→ **Source texts of formatted documents**
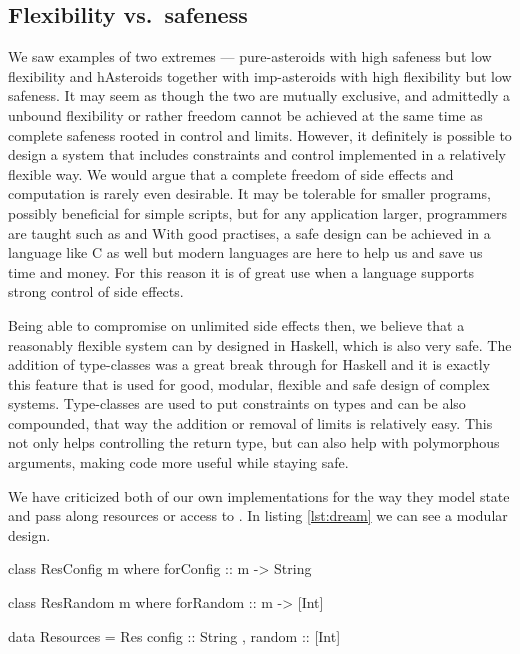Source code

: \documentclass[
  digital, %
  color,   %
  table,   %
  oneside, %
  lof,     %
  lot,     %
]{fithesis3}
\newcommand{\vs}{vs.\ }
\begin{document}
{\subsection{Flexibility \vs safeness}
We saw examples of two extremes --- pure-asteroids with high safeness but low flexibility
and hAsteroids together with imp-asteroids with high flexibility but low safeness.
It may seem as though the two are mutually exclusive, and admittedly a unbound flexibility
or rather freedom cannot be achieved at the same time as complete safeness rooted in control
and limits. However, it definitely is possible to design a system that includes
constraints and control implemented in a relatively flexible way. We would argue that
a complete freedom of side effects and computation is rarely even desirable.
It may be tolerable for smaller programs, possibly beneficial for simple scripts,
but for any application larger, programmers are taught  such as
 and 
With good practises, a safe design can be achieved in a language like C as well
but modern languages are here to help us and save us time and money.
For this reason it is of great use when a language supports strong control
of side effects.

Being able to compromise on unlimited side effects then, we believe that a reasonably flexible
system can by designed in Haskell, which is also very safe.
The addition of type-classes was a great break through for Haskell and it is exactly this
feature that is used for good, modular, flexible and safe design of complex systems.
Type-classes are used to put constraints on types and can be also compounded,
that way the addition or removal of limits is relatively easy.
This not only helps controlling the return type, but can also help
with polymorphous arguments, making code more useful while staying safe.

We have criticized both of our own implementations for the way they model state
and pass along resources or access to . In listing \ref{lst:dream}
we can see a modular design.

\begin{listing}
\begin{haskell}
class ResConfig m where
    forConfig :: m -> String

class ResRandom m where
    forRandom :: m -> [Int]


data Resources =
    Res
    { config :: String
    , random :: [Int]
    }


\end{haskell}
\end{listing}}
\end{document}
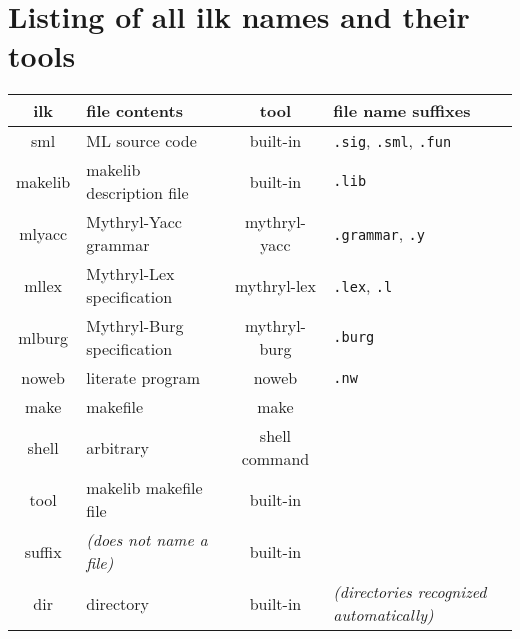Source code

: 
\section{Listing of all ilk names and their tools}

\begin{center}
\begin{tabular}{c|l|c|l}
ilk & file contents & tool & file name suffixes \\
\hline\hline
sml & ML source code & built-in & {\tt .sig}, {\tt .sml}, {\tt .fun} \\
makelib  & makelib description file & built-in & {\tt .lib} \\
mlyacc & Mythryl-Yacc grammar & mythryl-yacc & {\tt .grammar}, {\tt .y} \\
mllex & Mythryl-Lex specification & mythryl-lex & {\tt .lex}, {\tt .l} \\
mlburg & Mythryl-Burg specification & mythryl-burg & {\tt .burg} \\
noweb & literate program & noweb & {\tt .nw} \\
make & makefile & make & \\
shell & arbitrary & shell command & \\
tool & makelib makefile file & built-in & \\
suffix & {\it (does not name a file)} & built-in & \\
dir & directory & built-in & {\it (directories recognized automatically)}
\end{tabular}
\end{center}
==
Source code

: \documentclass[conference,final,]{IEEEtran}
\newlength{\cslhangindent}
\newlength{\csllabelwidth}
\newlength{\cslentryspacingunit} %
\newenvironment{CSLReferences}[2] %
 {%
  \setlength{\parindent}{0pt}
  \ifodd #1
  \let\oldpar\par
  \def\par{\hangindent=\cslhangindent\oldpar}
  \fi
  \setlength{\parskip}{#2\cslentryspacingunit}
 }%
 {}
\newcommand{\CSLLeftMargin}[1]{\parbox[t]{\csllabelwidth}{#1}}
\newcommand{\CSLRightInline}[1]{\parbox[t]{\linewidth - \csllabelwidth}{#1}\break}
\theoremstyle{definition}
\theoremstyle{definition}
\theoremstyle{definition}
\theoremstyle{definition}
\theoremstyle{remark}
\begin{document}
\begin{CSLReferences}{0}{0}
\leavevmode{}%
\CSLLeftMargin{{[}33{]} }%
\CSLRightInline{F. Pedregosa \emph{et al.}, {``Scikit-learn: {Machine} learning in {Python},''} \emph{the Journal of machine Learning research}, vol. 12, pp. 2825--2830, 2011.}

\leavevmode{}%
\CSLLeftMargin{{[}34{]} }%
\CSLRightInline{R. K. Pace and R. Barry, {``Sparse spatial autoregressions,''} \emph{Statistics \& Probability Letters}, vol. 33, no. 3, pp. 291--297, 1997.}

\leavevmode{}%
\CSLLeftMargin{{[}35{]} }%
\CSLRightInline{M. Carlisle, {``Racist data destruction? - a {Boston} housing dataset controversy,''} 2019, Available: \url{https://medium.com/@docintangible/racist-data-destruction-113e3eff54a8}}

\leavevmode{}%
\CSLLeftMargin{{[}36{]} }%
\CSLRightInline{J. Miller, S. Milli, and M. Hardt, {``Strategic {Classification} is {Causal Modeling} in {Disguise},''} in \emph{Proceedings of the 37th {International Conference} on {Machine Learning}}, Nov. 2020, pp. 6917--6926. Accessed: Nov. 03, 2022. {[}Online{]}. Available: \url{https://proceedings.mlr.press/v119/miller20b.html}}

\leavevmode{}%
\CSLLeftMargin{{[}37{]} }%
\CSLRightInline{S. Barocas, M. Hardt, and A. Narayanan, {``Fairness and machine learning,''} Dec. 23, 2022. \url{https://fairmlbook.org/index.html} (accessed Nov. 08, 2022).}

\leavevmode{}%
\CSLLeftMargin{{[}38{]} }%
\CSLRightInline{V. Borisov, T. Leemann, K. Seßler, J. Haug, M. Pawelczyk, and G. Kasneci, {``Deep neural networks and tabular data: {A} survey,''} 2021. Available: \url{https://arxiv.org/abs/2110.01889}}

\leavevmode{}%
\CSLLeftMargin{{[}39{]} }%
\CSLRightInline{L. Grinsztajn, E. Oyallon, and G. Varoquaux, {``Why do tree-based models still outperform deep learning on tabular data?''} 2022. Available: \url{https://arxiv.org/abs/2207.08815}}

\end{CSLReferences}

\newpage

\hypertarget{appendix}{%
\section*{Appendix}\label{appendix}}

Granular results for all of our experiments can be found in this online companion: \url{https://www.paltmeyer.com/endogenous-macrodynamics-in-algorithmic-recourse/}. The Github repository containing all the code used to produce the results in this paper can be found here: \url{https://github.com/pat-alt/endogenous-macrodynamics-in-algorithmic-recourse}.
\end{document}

→ **Required work**
Lines with "oldpar": find them in the data and copy each one.

→ **Task output**
  \let\oldpar\par
  \def\par{\hangindent=\cslhangindent\oldpar}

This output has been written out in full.